To on wcielił się w muzułmanina w "Ojcu Mateuszu". "Nie miałem najmniejszych wątpliwości"

W kontrowersyjnym odcinku "Ojca Mateusza", ma się wątek, w którym muzułmanin doprowadza do eksplozji na placu zabaw. Aktor, który pierwotnie miał go zagrać zrezygnował. Rolę przyjął Daniel Salman. Jak mówi w rozmowie z Wirtualną Polską, nie miał w związku z tym żadnych moralnych rozterek.

To on wcielił się w muzułmanina w "Ojcu Mateuszu". "Nie miałem najmniejszych wątpliwości"
Źródło zdjęć: © Agencja Gazeta | Wojciech Surdziel
Karolina Rogaska

24.01.2018 | aktual.: 24.01.2018 16:02

Zalogowani mogą więcej

Możesz zapisać ten artykuł na później. Znajdziesz go potem na swoim koncie użytkownika

Mikołaj Woubishet, który początkowo miał zagrać muzułmanina, odmówił występu po zapoznaniu się z dokładnym scenariuszem. Stwierdził, że pokazanie Araba w roli zamachowca może wpłynąć na nasilenie postaw antyimigranckich i antyuchodźczych. Podobnych wątpliwości, jak twierdzi, nie miał Daniel Salman, który jest związany z Teatrem Ostrewy w Lublinie i grał m.in. w "Barwach szczęścia".

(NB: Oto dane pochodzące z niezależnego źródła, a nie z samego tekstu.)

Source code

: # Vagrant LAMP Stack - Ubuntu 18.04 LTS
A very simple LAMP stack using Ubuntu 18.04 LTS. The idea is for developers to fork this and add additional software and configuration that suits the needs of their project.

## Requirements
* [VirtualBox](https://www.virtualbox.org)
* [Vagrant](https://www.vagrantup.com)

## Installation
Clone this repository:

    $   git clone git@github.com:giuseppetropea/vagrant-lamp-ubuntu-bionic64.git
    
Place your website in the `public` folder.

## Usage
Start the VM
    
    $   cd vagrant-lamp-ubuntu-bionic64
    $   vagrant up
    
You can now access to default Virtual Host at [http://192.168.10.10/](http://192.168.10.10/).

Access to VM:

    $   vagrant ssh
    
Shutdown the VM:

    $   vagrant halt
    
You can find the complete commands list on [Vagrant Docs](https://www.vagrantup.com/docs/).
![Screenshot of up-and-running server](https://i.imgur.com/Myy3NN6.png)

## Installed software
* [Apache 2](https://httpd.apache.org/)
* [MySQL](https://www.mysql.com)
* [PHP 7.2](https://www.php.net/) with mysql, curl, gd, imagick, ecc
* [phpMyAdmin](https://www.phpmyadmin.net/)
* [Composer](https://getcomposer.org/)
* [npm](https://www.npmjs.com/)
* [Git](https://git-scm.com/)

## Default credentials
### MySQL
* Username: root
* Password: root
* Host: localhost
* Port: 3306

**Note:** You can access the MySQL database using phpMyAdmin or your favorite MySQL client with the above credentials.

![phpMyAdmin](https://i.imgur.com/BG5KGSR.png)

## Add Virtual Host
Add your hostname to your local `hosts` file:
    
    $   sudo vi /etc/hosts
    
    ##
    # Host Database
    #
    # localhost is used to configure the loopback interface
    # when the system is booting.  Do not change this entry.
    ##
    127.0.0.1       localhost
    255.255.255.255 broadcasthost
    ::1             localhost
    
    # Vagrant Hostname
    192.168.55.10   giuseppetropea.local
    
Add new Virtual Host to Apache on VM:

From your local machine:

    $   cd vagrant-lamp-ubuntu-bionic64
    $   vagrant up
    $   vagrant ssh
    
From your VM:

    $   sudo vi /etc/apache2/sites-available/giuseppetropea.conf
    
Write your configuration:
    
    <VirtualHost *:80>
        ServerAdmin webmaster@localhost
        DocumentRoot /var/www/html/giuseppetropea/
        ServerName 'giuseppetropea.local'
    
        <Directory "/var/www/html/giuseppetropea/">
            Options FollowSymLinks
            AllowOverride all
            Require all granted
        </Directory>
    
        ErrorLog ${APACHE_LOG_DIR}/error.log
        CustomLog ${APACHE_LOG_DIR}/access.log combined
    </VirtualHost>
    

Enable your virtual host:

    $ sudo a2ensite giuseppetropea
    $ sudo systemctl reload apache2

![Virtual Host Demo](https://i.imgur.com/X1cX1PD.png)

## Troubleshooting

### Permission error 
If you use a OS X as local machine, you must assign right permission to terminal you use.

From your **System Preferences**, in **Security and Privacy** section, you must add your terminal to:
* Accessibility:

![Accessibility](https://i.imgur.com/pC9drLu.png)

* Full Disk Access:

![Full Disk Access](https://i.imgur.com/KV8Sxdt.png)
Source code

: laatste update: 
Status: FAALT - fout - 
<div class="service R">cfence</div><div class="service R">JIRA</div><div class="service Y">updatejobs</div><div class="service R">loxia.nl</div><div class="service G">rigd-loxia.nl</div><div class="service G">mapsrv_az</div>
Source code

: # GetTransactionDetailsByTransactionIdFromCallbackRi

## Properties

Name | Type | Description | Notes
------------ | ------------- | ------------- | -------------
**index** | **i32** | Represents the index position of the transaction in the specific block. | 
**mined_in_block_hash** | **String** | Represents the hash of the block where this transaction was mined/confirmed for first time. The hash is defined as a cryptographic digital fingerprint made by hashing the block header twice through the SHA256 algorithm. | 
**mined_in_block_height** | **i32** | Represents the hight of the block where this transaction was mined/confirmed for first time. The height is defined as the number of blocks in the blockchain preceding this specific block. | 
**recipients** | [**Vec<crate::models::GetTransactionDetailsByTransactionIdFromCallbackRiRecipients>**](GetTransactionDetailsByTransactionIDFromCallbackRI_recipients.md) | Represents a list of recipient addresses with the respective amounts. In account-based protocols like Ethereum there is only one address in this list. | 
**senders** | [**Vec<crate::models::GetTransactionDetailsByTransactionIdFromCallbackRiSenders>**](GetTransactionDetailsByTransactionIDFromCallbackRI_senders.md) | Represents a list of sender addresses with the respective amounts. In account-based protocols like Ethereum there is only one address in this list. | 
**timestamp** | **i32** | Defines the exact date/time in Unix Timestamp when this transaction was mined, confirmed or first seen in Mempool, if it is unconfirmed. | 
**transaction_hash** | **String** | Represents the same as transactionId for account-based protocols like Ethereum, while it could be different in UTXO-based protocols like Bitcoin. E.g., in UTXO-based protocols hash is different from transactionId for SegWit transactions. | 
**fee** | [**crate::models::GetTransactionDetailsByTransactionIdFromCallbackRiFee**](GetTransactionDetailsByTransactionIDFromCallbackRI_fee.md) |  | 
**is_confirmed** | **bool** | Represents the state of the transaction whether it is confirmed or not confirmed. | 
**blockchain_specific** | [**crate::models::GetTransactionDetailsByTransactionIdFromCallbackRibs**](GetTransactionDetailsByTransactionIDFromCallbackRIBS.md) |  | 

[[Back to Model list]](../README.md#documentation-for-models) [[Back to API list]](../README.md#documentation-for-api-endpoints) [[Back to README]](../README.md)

- Nie miałem większych wątpliwości. To,że grana przeze mnie postać jest negatywna nie znaczy, że społeczność imigrantów pochodzenia arabskiego jest w tym odcinku przedstawiona negatywnie. Pojawiają się tam inni Arabowie jako postacie jak najbardziej pozytywne - komentuje Salman.

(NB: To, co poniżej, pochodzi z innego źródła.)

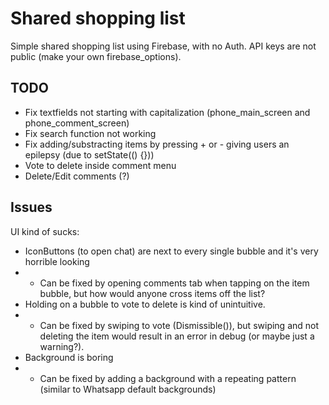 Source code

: # Shared shopping list

Simple shared shopping list using Firebase, with no Auth. API keys are not public (make your own firebase_options).

## TODO

- Fix textfields not starting with capitalization (phone_main_screen and phone_comment_screen)
- Fix search function not working
- Fix adding/substracting items by pressing + or - giving users an epilepsy (due to setState(() {}))
- Vote to delete inside comment menu
- Delete/Edit comments (?)

## Issues

UI kind of sucks:
- IconButtons (to open chat) are next to every single bubble and it's very horrible looking
- - Can be fixed by opening comments tab when tapping on the item bubble, but how would anyone cross items off the list? 
- Holding on a bubble to vote to delete is kind of unintuitive. 
- - Can be fixed by swiping to vote (Dismissible()), but swiping and not deleting the item would result in an error in debug (or maybe just a warning?).
- Background is boring
- - Can be fixed by adding a background with a repeating pattern (similar to Whatsapp default backgrounds)
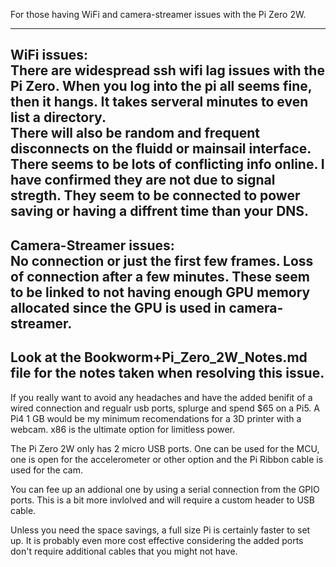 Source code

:For those having WiFi and camera-streamer issues with the Pi Zero 2W. 

---
WiFi issues:  
There are widespread ssh wifi lag issues with the Pi Zero. When you log into the pi all seems fine, then it hangs.  It takes serveral minutes to even list a directory.  
There will also be random and frequent disconnects on the fluidd or mainsail interface.
There seems to be lots of conflicting info online. I have confirmed they are not due to signal stregth.   They seem to be connected to power saving or having a diffrent time than your DNS.
---
Camera-Streamer issues:  
No connection or just the first few frames.  Loss of connection after a few minutes. 
These seem to be linked to not having enough GPU memory allocated since the GPU is used in camera-streamer.  
---
Look at the Bookworm+Pi_Zero_2W_Notes.md file for the notes taken when resolving this issue.
---
If you really want to avoid any headaches and have the added benifit of a wired connection and regualr usb ports, splurge and spend $65 on a Pi5. A Pi4 1 GB would be my minimum recomendations for a 3D printer with a webcam. 
x86 is the ultimate option for limitless power.

The Pi Zero 2W only has 2 micro USB ports. One can be used for the MCU, one is open for the accelerometer or other option and the Pi Ribbon cable is used for the cam. 

You can fee up an addional one by using a serial connection from the GPIO ports. This is a bit more invlolved and will require a custom header to USB cable.

Unless you need the space savings, a full size Pi is certainly faster to set up. It is probably even more cost effective considering the added ports don't require additional cables that you might not have. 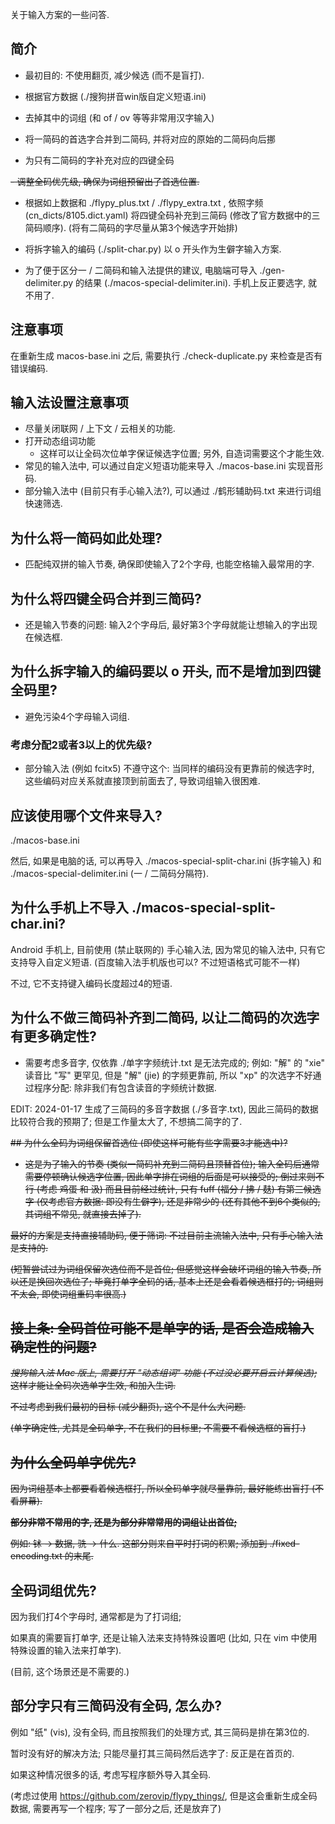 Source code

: ﻿关于输入方案的一些问答.

## 简介

- 最初目的: 不使用翻页, 减少候选 (而不是盲打).

- 根据官方数据 (./搜狗拼音win版自定义短语.ini)
- 去掉其中的词组 (和 of / ov 等等非常用汉字输入)

- 将一简码的首选字合并到二简码, 并将对应的原始的二简码向后挪

- 为只有二简码的字补充对应的四键全码

<del>
- 调整全码优先级, 确保为词组预留出了首选位置.
</del>

- 根据如上数据和 ./flypy_plus.txt / ./flypy_extra.txt , 依照字频 (cn_dicts/8105.dict.yaml)
  将四键全码补充到三简码 (修改了官方数据中的三简码顺序).
  (将有二简码的字尽量从第3个候选字开始排)

- 将拆字输入的编码 (./split-char.py) 以 o 开头作为生僻字输入方案.

- 为了便于区分一 / 二简码和输入法提供的建议, 电脑端可导入 ./gen-delimiter.py 的结果
  (./macos-special-delimiter.ini).
  手机上反正要选字, 就不用了.

## 注意事项

在重新生成 macos-base.ini 之后, 需要执行 ./check-duplicate.py 来检查是否有错误编码.

## 输入法设置注意事项

- 尽量关闭联网 / 上下文 / 云相关的功能.
- 打开动态组词功能
    - 这样可以让全码次位单字保证候选字位置; 另外, 自造词需要这个才能生效.
- 常见的输入法中, 可以通过自定义短语功能来导入 ./macos-base.ini 实现音形码.
- 部分输入法中 (目前只有手心输入法?), 可以通过 ./鹤形辅助码.txt 来进行词组快速筛选.

## 为什么将一简码如此处理?

- 匹配纯双拼的输入节奏, 确保即使输入了2个字母, 也能空格输入最常用的字.

## 为什么将四键全码合并到三简码?

- 还是输入节奏的问题: 输入2个字母后,
  最好第3个字母就能让想输入的字出现在候选框.

## 为什么拆字输入的编码要以 o 开头, 而不是增加到四键全码里?

- 避免污染4个字母输入词组.

### 考虑分配2或者3以上的优先级?

- 部分输入法 (例如 fcitx5) 不遵守这个: 当同样的编码没有更靠前的候选字时,
  这些编码对应关系就直接顶到前面去了, 导致词组输入很困难.

## 应该使用哪个文件来导入?

./macos-base.ini

然后, 如果是电脑的话, 可以再导入 ./macos-special-split-char.ini (拆字输入) 和
./macos-special-delimiter.ini (一 / 二简码分隔符).

## 为什么手机上不导入 ./macos-special-split-char.ini?

Android 手机上, 目前使用 (禁止联网的) 手心输入法, 因为常见的输入法中,
只有它支持导入自定义短语. (百度输入法手机版也可以? 不过短语格式可能不一样)

不过, 它不支持键入编码长度超过4的短语.

## 为什么不做三简码补齐到二简码, 以让二简码的次选字有更多确定性?

- 需要考虑多音字, 仅依靠 ./单字字频统计.txt 是无法完成的; 例如: "解" 的 "xie"
  读音比 "写" 更罕见, 但是 "解" (jie) 的字频更靠前, 所以 "xp"
的次选字不好通过程序分配: 除非我们有包含读音的字频统计数据.

EDIT: 2024-01-17 生成了三简码的多音字数据 (./多音字.txt),
因此三简码的数据比较符合我的预期了; 但是工作量太大了, 不想搞二简字的了.

<del>
## 为什么全码为词组保留首选位 (即使这样可能有些字需要3才能选中)?

- 这是为了输入的节奏 (类似一简码补充到二简码且顶替首位);
  输入全码后通常需要停顿确认候选字位置, 因此单字排在词组的后面是可以接受的; 倒过来则不行 (考虑 鸡蛋 和 汲)
  而且目前经过统计, 只有 fuff (福分 / 拂 / 麸) 有第三候选字 (仅考虑官方数据: 即没有生僻字), 还是非常少的 (还有其他不到6个类似的, 其词组不常见, 就直接去掉了).

最好的方案是支持直接辅助码, 便于筛词: 不过目前主流输入法中, 只有手心输入法是支持的.

(短暂尝试过为词组保留次选位而不是首位; 但感觉这样会破坏词组的输入节奏, 所以还是换回次选位了;
毕竟打单字全码的话, 基本上还是会看着候选框打的; 词组则不太会, 即使词组重码率很高.)

## 接上条: 全码首位可能不是单字的话, 是否会造成输入确定性的问题?

*搜狗输入法 Mac 版上, 需要打开 "动态组词" 功能 (不过没必要开启云计算候选);*
这样才能让全码次选单字生效, 和加入生词.

不过考虑到我们最初的目标 (减少翻页), 这个不是什么大问题.

(单字确定性, 尤其是全码单字, 不在我们的目标里; 不需要不看候选框的盲打.)

## 为什么全码单字优先?

因为词组基本上都要看着候选框打, 所以全码单字就尽量靠前, 最好能练出盲打 (不看屏幕).

**部分非常不常用的字, 还是为部分非常常用的词组让出首位;**

例如: 𬬸 -> 数据, 𬳽 -> 什么. 这部分则来自平时打词的积累; 添加到 ./fixed-encoding.txt 的末尾.

</del>

## 全码词组优先?

因为我们打4个字母时, 通常都是为了打词组;

如果真的需要盲打单字, 还是让输入法来支持特殊设置吧 (比如, 只在 vim 中使用特殊设置的输入法来打单字).

(目前, 这个场景还是不需要的.)

## 部分字只有三简码没有全码, 怎么办?

例如 "纸" (vis), 没有全码, 而且按照我们的处理方式, 其三简码是排在第3位的.

暂时没有好的解决方法; 只能尽量打其三简码然后选字了: 反正是在首页的.

如果这种情况很多的话, 考虑写程序额外导入其全码.

(考虑过使用 <https://github.com/zerovip/flypy_things/>,
但是这会重新生成全码数据, 需要再写一个程序; 写了一部分之后, 还是放弃了)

Przypomnijmy, że odcinek serialu miał być wyemitowany w marcu, ale właśnie ze względu na narosłe wokół niego kontrowersje producent Krzysztof Grabowski zdecydował się go zrealizować wcześniej. - Przygotowałem odcinek w trybie przyspieszonym, a TVP ma już dzisiaj zacząć jego promocję. To będzie duża rzecz. Na 80 proc. będzie do obejrzenia w czwartek. Niech ludzie sami ocenią, czy jest się czym oburzać - zdradza producent.